Strona:Czerwony kogut.djvu/137

Ta strona została uwierzytelniona.
—   131   —

Ojciec zamilkł. Jan przecierał zaspane oczy i mruczał:
— Wrzeszczeć to ty umiesz, a pracować mam sam jeden tylko! Wczoraj pod wieczór wyszedłem kosić i złamałem kosą. Dziś trzeba jechać na targ i nową kupić.
— Pojedziemy obaj! — ucieszył się ojciec — kupimy kosę, a może jakiego robotnika znajdziemy, bo sam nie poradzisz.
Tymczasem Katarzyna wniosła śniadanie i zaczęła nalewać. Słuchając ich rozmowy, nie wytrzymała i wtrąciła się:
— Czy już drugiej kosy w całym domu niema?
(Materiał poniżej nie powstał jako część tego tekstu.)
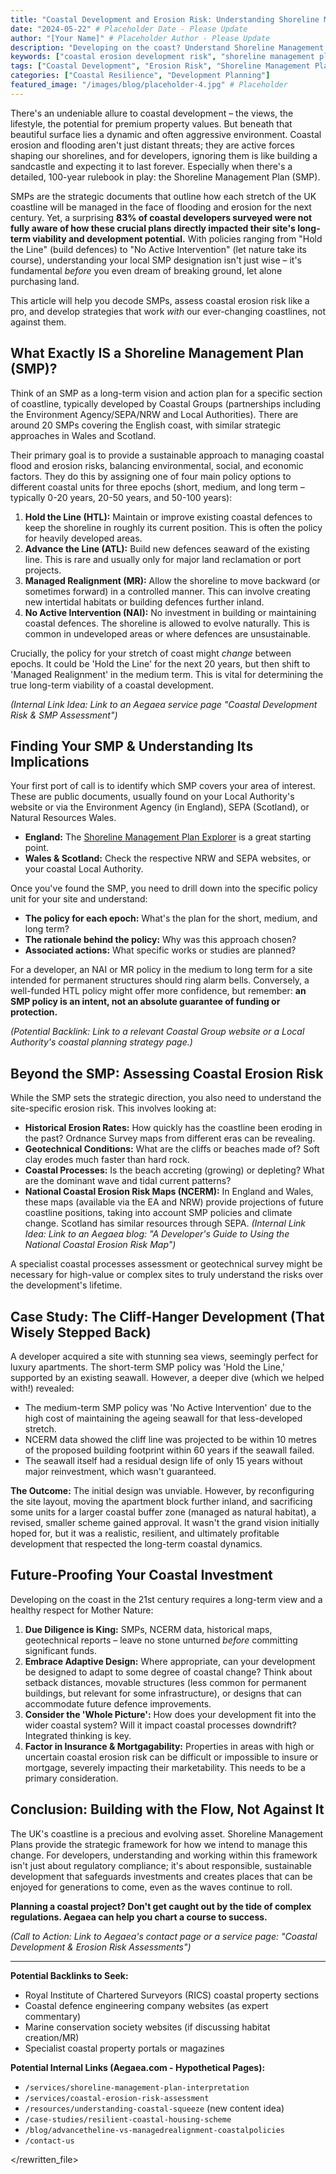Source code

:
 ```yaml
---
title: "Coastal Development and Erosion Risk: Understanding Shoreline Management Plans"
date: "2024-05-22" # Placeholder Date - Please Update
author: "[Your Name]" # Placeholder Author - Please Update
description: "Developing on the coast? Understand Shoreline Management Plans (SMPs) & erosion risk first! Our guide helps developers navigate coastal planning complexities."
keywords: ["coastal erosion development risk", "shoreline management plans", "coastal planning constraints", "coastal flood risk", "SMP policies", "coastal property development"]
tags: ["Coastal Development", "Erosion Risk", "Shoreline Management Plans", "UK Planning"]
categories: ["Coastal Resilience", "Development Planning"]
featured_image: "/images/blog/placeholder-4.jpg" # Placeholder
---
```


There's an undeniable allure to coastal development – the views, the lifestyle, the potential for premium property values. But beneath that beautiful surface lies a dynamic and often aggressive environment. Coastal erosion and flooding aren't just distant threats; they are active forces shaping our shorelines, and for developers, ignoring them is like building a sandcastle and expecting it to last forever. Especially when there's a detailed, 100-year rulebook in play: the Shoreline Management Plan (SMP).

SMPs are the strategic documents that outline how each stretch of the UK coastline will be managed in the face of flooding and erosion for the next century. Yet, a surprising **83% of coastal developers surveyed were not fully aware of how these crucial plans directly impacted their site's long-term viability and development potential.** With policies ranging from "Hold the Line" (build defences) to "No Active Intervention" (let nature take its course), understanding your local SMP designation isn't just wise – it's fundamental *before* you even dream of breaking ground, let alone purchasing land.

This article will help you decode SMPs, assess coastal erosion risk like a pro, and develop strategies that work *with* our ever-changing coastlines, not against them.

## What Exactly IS a Shoreline Management Plan (SMP)?

Think of an SMP as a long-term vision and action plan for a specific section of coastline, typically developed by Coastal Groups (partnerships including the Environment Agency/SEPA/NRW and Local Authorities). There are around 20 SMPs covering the English coast, with similar strategic approaches in Wales and Scotland.

Their primary goal is to provide a sustainable approach to managing coastal flood and erosion risks, balancing environmental, social, and economic factors. They do this by assigning one of four main policy options to different coastal units for three epochs (short, medium, and long term – typically 0-20 years, 20-50 years, and 50-100 years):

1.  **Hold the Line (HTL):** Maintain or improve existing coastal defences to keep the shoreline in roughly its current position. This is often the policy for heavily developed areas.
2.  **Advance the Line (ATL):** Build new defences seaward of the existing line. This is rare and usually only for major land reclamation or port projects.
3.  **Managed Realignment (MR):** Allow the shoreline to move backward (or sometimes forward) in a controlled manner. This can involve creating new intertidal habitats or building defences further inland.
4.  **No Active Intervention (NAI):** No investment in building or maintaining coastal defences. The shoreline is allowed to evolve naturally. This is common in undeveloped areas or where defences are unsustainable.

Crucially, the policy for your stretch of coast might *change* between epochs. It could be 'Hold the Line' for the next 20 years, but then shift to 'Managed Realignment' in the medium term. This is vital for determining the true long-term viability of a coastal development.

*(Internal Link Idea: Link to an Aegaea service page "Coastal Development Risk & SMP Assessment")*

## Finding Your SMP & Understanding Its Implications

Your first port of call is to identify which SMP covers your area of interest. These are public documents, usually found on your Local Authority's website or via the Environment Agency (in England), SEPA (Scotland), or Natural Resources Wales.

*   **England:** The [Shoreline Management Plan Explorer](https://environment.data.gov.uk/shoreline-planning/) is a great starting point.
*   **Wales & Scotland:** Check the respective NRW and SEPA websites, or your coastal Local Authority.

Once you've found the SMP, you need to drill down into the specific policy unit for your site and understand:

*   **The policy for each epoch:** What's the plan for the short, medium, and long term?
*   **The rationale behind the policy:** Why was this approach chosen?
*   **Associated actions:** What specific works or studies are planned?

For a developer, an NAI or MR policy in the medium to long term for a site intended for permanent structures should ring alarm bells. Conversely, a well-funded HTL policy might offer more confidence, but remember: **an SMP policy is an intent, not an absolute guarantee of funding or protection.**

*(Potential Backlink: Link to a relevant Coastal Group website or a Local Authority's coastal planning strategy page.)*

## Beyond the SMP: Assessing Coastal Erosion Risk

While the SMP sets the strategic direction, you also need to understand the site-specific erosion risk. This involves looking at:

*   **Historical Erosion Rates:** How quickly has the coastline been eroding in the past? Ordnance Survey maps from different eras can be revealing.
*   **Geotechnical Conditions:** What are the cliffs or beaches made of? Soft clay erodes much faster than hard rock.
*   **Coastal Processes:** Is the beach accreting (growing) or depleting? What are the dominant wave and tidal current patterns?
*   **National Coastal Erosion Risk Maps (NCERM):** In England and Wales, these maps (available via the EA and NRW) provide projections of future coastline positions, taking into account SMP policies and climate change. Scotland has similar resources through SEPA.
    *(Internal Link Idea: Link to an Aegaea blog: "A Developer's Guide to Using the National Coastal Erosion Risk Map")*

A specialist coastal processes assessment or geotechnical survey might be necessary for high-value or complex sites to truly understand the risks over the development's lifetime.

## Case Study: The Cliff-Hanger Development (That Wisely Stepped Back)

A developer acquired a site with stunning sea views, seemingly perfect for luxury apartments. The short-term SMP policy was 'Hold the Line,' supported by an existing seawall. However, a deeper dive (which we helped with!) revealed:

*   The medium-term SMP policy was 'No Active Intervention' due to the high cost of maintaining the ageing seawall for that less-developed stretch.
*   NCERM data showed the cliff line was projected to be within 10 metres of the proposed building footprint within 60 years if the seawall failed.
*   The seawall itself had a residual design life of only 15 years without major reinvestment, which wasn't guaranteed.

**The Outcome:** The initial design was unviable. However, by reconfiguring the site layout, moving the apartment block further inland, and sacrificing some units for a larger coastal buffer zone (managed as natural habitat), a revised, smaller scheme gained approval. It wasn't the grand vision initially hoped for, but it was a realistic, resilient, and ultimately profitable development that respected the long-term coastal dynamics.

## Future-Proofing Your Coastal Investment

Developing on the coast in the 21st century requires a long-term view and a healthy respect for Mother Nature:

1.  **Due Diligence is King:** SMPs, NCERM data, historical maps, geotechnical reports – leave no stone unturned *before* committing significant funds.
2.  **Embrace Adaptive Design:** Where appropriate, can your development be designed to adapt to some degree of coastal change? Think about setback distances, movable structures (less common for permanent buildings, but relevant for some infrastructure), or designs that can accommodate future defence improvements.
3.  **Consider the 'Whole Picture':** How does your development fit into the wider coastal system? Will it impact coastal processes downdrift? Integrated thinking is key.
4.  **Factor in Insurance & Mortgagability:** Properties in areas with high or uncertain coastal erosion risk can be difficult or impossible to insure or mortgage, severely impacting their marketability. This needs to be a primary consideration.

## Conclusion: Building with the Flow, Not Against It

The UK's coastline is a precious and evolving asset. Shoreline Management Plans provide the strategic framework for how we intend to manage this change. For developers, understanding and working within this framework isn't just about regulatory compliance; it's about responsible, sustainable development that safeguards investments and creates places that can be enjoyed for generations to come, even as the waves continue to roll.

**Planning a coastal project? Don't get caught out by the tide of complex regulations. Aegaea can help you chart a course to success.**

*(Call to Action: Link to Aegaea's contact page or a service page: "Coastal Development & Erosion Risk Assessments")*

---

**Potential Backlinks to Seek:**

*   Royal Institute of Chartered Surveyors (RICS) coastal property sections
*   Coastal defence engineering company websites (as expert commentary)
*   Marine conservation society websites (if discussing habitat creation/MR)
*   Specialist coastal property portals or magazines

**Potential Internal Links (Aegaea.com - Hypothetical Pages):**

*   `/services/shoreline-management-plan-interpretation`
*   `/services/coastal-erosion-risk-assessment`
*   `/resources/understanding-coastal-squeeze` (new content idea)
*   `/case-studies/resilient-coastal-housing-scheme`
*   `/blog/advancetheline-vs-managedrealignment-coastalpolicies`
*   `/contact-us`


</rewritten_file> 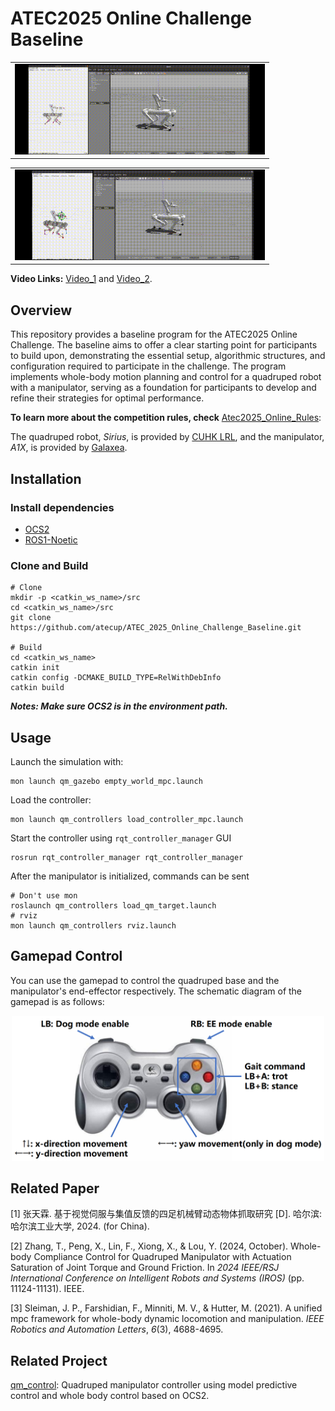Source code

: # ATEC2025 Online Challenge Baseline

<table><tr>
<td><img src="./docs/pos_cmd_1.gif"  width = "400"/></td>
</tr></table> 

<table><tr>
<td><img src="./docs/pos_cmd_2.gif"  width = "400"/></td>
</tr></table> 

**Video Links:** [Video_1](https://youtu.be/ssDCgayYm5A) and [Video_2](https://youtu.be/3uMl4_FFygo).

## Overview

This repository provides a baseline program for the ATEC2025 Online Challenge. The baseline aims to offer a clear starting point for participants to build upon, demonstrating the essential setup, algorithmic structures, and configuration required to participate in the challenge. The program implements whole-body motion planning and control for a quadruped robot with a manipulator, serving as a foundation for participants to develop and refine their strategies for optimal performance.

**To learn more about the competition rules, check** [Atec2025_Online_Rules](https://atec-website-pub.oss-cn-beijing.aliyuncs.com/65380f35ad1069efc65b15ac02d152d952487733.mp4): 

The quadruped robot, *Sirius*, is provided by [CUHK LRL](https://cuhkleggedrobotlab.github.io/), and the manipulator, *A1X*, is provided by [Galaxea](https://galaxea.ai/).

## Installation

### Install dependencies

- [OCS2](https://leggedrobotics.github.io/ocs2/installation.html#prerequisites)
- [ROS1-Noetic](http://wiki.ros.org/noetic)

### Clone and Build

```
# Clone
mkdir -p <catkin_ws_name>/src
cd <catkin_ws_name>/src
git clone https://github.com/atecup/ATEC_2025_Online_Challenge_Baseline.git

# Build
cd <catkin_ws_name>
catkin init
catkin config -DCMAKE_BUILD_TYPE=RelWithDebInfo
catkin build
```

***Notes: Make sure OCS2 is in the environment path.***

## Usage

Launch the simulation with:

```
mon launch qm_gazebo empty_world_mpc.launch
```

Load the controller:

```
mon launch qm_controllers load_controller_mpc.launch
```

Start the controller using `rqt_controller_manager` GUI

```
rosrun rqt_controller_manager rqt_controller_manager
```

After the manipulator is initialized, commands can be sent

```
# Don't use mon
roslaunch qm_controllers load_qm_target.launch 
# rviz
mon launch qm_controllers rviz.launch
```

## Gamepad Control

You can use the gamepad to control the quadruped base and the manipulator's end-effector respectively. The schematic diagram of the gamepad is as follows:
<p align = "center">
<img src="./docs/gamepad.png" alt="gamepad" width = "500"/>
</p>


## Related Paper  

[1] 张天霖. 基于视觉伺服与集值反馈的四足机械臂动态物体抓取研究 [D]. 哈尔滨: 哈尔滨工业大学, 2024. (for China).  

[2] Zhang, T., Peng, X., Lin, F., Xiong, X., & Lou, Y. (2024, October). Whole-body Compliance Control for Quadruped Manipulator with Actuation Saturation of Joint Torque and Ground Friction. In *2024 IEEE/RSJ International Conference on Intelligent Robots and Systems (IROS)* (pp. 11124-11131). IEEE.

[3] Sleiman, J. P., Farshidian, F., Minniti, M. V., & Hutter, M. (2021). A unified mpc framework for whole-body dynamic locomotion and manipulation. *IEEE Robotics and Automation Letters*, *6*(3), 4688-4695.

## Related Project

[qm_control](https://github.com/skywoodsz/qm_control): Quadruped manipulator controller using model predictive control and whole body control based on OCS2.
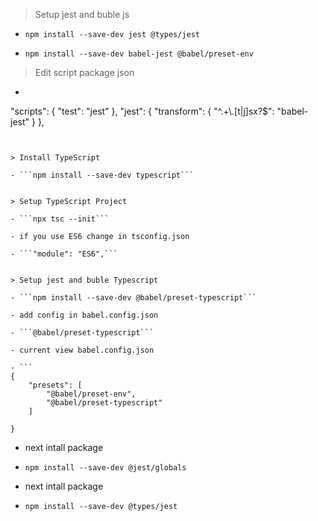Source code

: > Setup jest and buble js

- ```npm install --save-dev jest @types/jest```

- ```npm install --save-dev babel-jest @babel/preset-env```


> Edit script package json

- ```
"scripts": {
    "test": "jest"
  },
  "jest": {
    "transform": {
      "^.+\\.[t|j]sx?$": "babel-jest"
    }
  },
```


> Install TypeScript

- ```npm install --save-dev typescript```


> Setup TypeScript Project

- ```npx tsc --init```

- if you use ES6 change in tsconfig.json

- ```"module": "ES6",```


> Setup jest and buble Typescript

- ```npm install --save-dev @babel/preset-typescript```

- add config in babel.config.json

- ```@babel/preset-typescript```

- current view babel.config.json

- ```
{
    "presets": [
        "@babel/preset-env",
        "@babel/preset-typescript"
    ]
    
}
```
- next intall package

- ```npm install --save-dev @jest/globals```

- next intall package

- ```npm install --save-dev @types/jest```



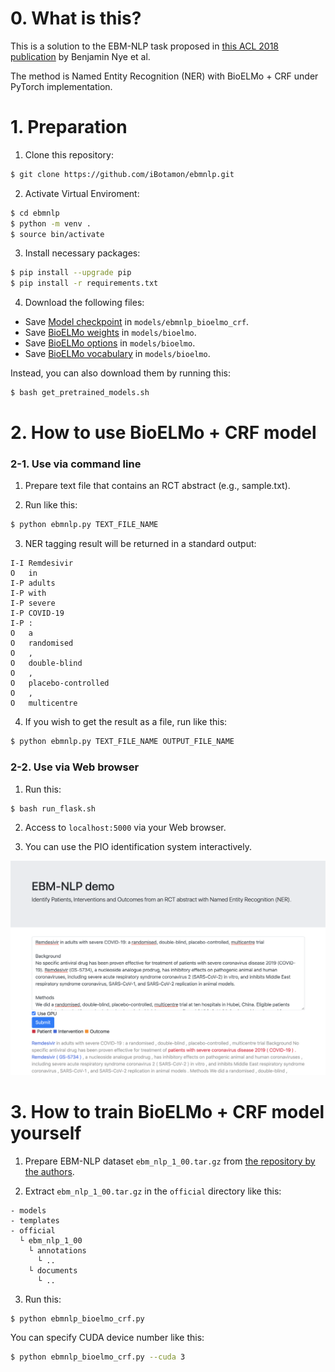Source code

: # 0. What is this?

This is a solution to the EBM-NLP task proposed in [this ACL 2018 publication](https://arxiv.org/abs/1806.04185) by Benjamin Nye et al.

The method is Named Entity Recognition (NER) with BioELMo + CRF under PyTorch implementation.

# 1. Preparation
1. Clone this repository:
```sh
$ git clone https://github.com/iBotamon/ebmnlp.git
```

2. Activate Virtual Enviroment:
```sh
$ cd ebmnlp
$ python -m venv .
$ source bin/activate
```

3. Install necessary packages:

```sh
$ pip install --upgrade pip
$ pip install -r requirements.txt
```

4. Download the following files:
- Save [Model checkpoint](https://drive.google.com/drive/folders/1cID_mPxRnq6nQ6ZmbL0S3wyGslD--JsT?usp=sharing) in `models/ebmnlp_bioelmo_crf`.
- Save [BioELMo weights](https://drive.google.com/file/d/1CHRd5YQrt3ys64WfJkJR1KX72-2CaT4I/view) in `models/bioelmo`.
- Save [BioELMo options](https://drive.google.com/file/d/19sLZ1NhUtD_bMgTstSRWoVDx6Vm-T8Qt/view) in `models/bioelmo`.
- Save [BioELMo vocabulary](https://drive.google.com/file/d/15cXEVoRhUQ9oBnHVFP3nx6GQozczgxgP/view) in `models/bioelmo`.

Instead, you can also download them by running this:
```sh
$ bash get_pretrained_models.sh
```

# 2. How to use BioELMo + CRF model
### 2-1. Use via command line
1. Prepare text file that contains an RCT abstract (e.g., sample.txt).

2. Run like this:
```sh
$ python ebmnlp.py TEXT_FILE_NAME
```

3. NER tagging result will be returned in a standard output:
```
I-I	Remdesivir
O	in
I-P	adults
I-P	with
I-P	severe
I-P	COVID-19
I-P	:
O	a
O	randomised
O	,
O	double-blind
O	,
O	placebo-controlled
O	,
O	multicentre
```

4. If you wish to get the result as a file, run like this:
```sh
$ python ebmnlp.py TEXT_FILE_NAME OUTPUT_FILE_NAME
```

### 2-2. Use via Web browser
1. Run this:
```
$ bash run_flask.sh
```

2. Access to `localhost:5000` via your Web browser.

3. You can use the PIO identification system interactively.

![Flask demo image](ebmnlp_flask_demo.png)


# 3. How to train BioELMo + CRF model yourself
1. Prepare EBM-NLP dataset `ebm_nlp_1_00.tar.gz` from [the repository by the authors](https://github.com/bepnye/EBM-NLP).

2. Extract `ebm_nlp_1_00.tar.gz` in the `official` directory like this:
```
- models
- templates
- official
  └ ebm_nlp_1_00
    └ annotations
      └ ..
    └ documents
      └ ..
```

3. Run this:
```sh
$ python ebmnlp_bioelmo_crf.py
```

You can specify CUDA device number like this:
```sh
$ python ebmnlp_bioelmo_crf.py --cuda 3
```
Ojciec sam jeden może wszystko załatwić, Jan niech kosi, a ja będę z wody wywlekała. Pamiętajcie, że spóźnimy się z łąkami, jak i z innemi robotami. Nie dość tego, że nie wstajecie w porę, ale jeszcze zachciało się obu mitrężyć w dzień powszedni. Wszyscy ludzie krzątają się, a wy po targach będziecie się włóczyli.
— Nie twoja rzecz! Jak ja każę, tak ma być!
— Tak, tak, a jakże! krzycz, nie żałuj gęby.
— Jaka mi pracowita robotnica! Tyle tylko, że językiem miele.
Wszystko troje naraz wsiedli na Katarzynę. Ona wymknęła się za drzwi.